Charline Hatinguais et Eve-Line Bernardi, Avocates - Cabinet Goutal, Alibert et associés

Respecter le droit au renouvellement du bail commercial

Les dispositions d’ordre public de l’article L.145-4 du code de commerce prévoient que la durée du bail commercial ne peut être inférieure à neuf ans. Si les parties ne peuvent déroger à ce minimum, elles peuvent en revanche convenir d’une durée plus longue, sous la seule réserve de l’interdiction du bail perpétuel.

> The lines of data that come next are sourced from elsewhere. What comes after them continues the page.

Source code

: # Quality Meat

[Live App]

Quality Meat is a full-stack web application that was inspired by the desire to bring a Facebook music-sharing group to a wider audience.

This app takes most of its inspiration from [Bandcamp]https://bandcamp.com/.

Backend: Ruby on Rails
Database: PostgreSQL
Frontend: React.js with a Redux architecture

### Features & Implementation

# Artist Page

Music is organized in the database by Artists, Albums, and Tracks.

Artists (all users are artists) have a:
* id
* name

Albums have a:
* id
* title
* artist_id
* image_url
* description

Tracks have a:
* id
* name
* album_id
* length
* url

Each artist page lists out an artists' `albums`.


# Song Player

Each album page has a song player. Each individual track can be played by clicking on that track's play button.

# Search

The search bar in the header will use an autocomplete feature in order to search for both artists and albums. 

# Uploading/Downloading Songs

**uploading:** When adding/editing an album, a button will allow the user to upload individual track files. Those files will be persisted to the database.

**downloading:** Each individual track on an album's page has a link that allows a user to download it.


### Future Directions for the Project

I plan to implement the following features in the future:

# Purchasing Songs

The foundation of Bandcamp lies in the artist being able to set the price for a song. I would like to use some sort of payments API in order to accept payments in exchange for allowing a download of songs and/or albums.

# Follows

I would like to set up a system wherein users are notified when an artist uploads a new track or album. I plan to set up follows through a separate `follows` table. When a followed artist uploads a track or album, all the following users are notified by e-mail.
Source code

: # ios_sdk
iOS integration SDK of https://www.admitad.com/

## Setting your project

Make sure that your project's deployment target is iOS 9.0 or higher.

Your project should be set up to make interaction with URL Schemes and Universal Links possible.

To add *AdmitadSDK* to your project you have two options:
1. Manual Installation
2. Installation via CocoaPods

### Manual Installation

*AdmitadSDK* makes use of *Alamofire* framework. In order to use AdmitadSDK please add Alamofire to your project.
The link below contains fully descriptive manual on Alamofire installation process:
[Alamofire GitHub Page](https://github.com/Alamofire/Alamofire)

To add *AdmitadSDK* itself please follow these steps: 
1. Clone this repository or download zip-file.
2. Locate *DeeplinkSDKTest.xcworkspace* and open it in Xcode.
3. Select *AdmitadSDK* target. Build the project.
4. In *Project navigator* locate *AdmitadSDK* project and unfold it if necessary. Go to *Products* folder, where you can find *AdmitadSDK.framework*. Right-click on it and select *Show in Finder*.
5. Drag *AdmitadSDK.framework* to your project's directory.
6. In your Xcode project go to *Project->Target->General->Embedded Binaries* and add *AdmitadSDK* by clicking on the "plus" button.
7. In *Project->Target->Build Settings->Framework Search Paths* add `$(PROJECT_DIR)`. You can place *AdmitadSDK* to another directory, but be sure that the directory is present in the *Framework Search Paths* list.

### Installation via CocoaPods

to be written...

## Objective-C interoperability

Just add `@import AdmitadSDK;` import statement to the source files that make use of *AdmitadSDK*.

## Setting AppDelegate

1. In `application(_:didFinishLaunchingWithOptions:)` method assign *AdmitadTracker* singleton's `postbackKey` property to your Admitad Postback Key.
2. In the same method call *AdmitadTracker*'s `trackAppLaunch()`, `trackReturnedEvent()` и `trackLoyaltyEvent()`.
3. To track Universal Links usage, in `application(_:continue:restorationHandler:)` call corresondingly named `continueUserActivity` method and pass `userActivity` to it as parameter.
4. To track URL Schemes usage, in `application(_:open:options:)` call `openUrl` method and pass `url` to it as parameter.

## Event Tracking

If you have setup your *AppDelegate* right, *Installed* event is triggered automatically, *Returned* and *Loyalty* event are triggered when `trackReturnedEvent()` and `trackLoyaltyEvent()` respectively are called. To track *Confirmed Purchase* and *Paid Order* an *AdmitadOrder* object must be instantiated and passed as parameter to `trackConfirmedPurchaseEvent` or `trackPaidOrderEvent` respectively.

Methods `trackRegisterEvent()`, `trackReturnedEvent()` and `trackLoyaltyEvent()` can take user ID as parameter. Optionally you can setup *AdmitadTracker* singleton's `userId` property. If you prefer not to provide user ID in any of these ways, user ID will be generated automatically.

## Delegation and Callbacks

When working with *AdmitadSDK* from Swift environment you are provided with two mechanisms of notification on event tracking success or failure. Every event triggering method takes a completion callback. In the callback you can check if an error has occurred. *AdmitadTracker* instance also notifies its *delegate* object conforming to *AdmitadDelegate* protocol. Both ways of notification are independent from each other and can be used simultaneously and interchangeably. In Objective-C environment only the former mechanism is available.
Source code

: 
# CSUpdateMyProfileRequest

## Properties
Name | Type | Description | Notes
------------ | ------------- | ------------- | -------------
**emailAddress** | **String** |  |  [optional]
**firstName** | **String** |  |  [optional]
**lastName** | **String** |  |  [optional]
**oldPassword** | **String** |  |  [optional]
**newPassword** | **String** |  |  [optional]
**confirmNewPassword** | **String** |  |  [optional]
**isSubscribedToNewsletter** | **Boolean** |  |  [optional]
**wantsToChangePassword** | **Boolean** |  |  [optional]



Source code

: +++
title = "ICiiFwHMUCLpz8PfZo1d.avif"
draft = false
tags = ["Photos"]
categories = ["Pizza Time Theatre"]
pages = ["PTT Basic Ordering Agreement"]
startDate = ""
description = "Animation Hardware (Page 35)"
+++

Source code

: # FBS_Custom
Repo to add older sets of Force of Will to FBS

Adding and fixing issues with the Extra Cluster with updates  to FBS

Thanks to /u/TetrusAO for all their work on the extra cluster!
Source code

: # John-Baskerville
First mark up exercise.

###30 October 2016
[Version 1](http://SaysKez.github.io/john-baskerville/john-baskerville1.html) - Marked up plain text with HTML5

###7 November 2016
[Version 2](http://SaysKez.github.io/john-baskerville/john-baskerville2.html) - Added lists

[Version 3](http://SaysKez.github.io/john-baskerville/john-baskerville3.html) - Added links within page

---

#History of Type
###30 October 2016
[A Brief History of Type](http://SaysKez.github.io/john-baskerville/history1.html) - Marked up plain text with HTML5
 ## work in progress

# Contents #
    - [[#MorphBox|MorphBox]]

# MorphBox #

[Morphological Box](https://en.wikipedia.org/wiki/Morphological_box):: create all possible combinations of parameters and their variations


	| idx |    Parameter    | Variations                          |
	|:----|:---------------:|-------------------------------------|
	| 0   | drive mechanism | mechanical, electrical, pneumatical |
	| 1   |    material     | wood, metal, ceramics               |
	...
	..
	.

Par dérogation à l’article 1737 du code civil, le terme du bail n’est pas extinctif : il ne marquera la fin du contrat qu’à la condition qu’un congé avec ou sans offre de renouvellement ait été délivré pour ce terme par le bailleur ou le preneur, ou qu’une demande de renouvellement ait été délivrée par le preneur (art. L.145-9, code de commerce). Dans le cas contraire, le bail se prolonge tacitement au-delà du terme initial.

Le statut des baux commerciaux offre au locataire un droit au renouvellement de son bail. Cela implique que si la collectivité publique bailleresse refuse de renouveler le bail à la demande du preneur, elle devra alors mettre fin dans les formes et délais requis à la relation contractuelle nouée, et surtout indemniser son locataire. En pratique, si la demande de renouvellement peut être notifiée au bailleur par acte extrajudiciaire ou par lettre recommandée avec demande d’avis de réception, la réponse par laquelle le bailleur fait connaître au preneur, s’il refuse le renouvellement, intervient obligatoirement par acte extrajudiciaire, une lettre recommandée ne suffisant pas (art. L.145-10, code de commerce). A défaut pour le bailleur d’avoir fait connaître ses intentions dans le délai de trois mois suivant la date de notification de la demande de renouvellement, il est réputé en avoir accepté le principe.

Maîtriser les formes et délais du congé

Lorsque les parties sont liées par un bail commercial initial ou « renouvelé », le bailleur ne peut, en principe, donner congé à son locataire, avec ou sans offre de ...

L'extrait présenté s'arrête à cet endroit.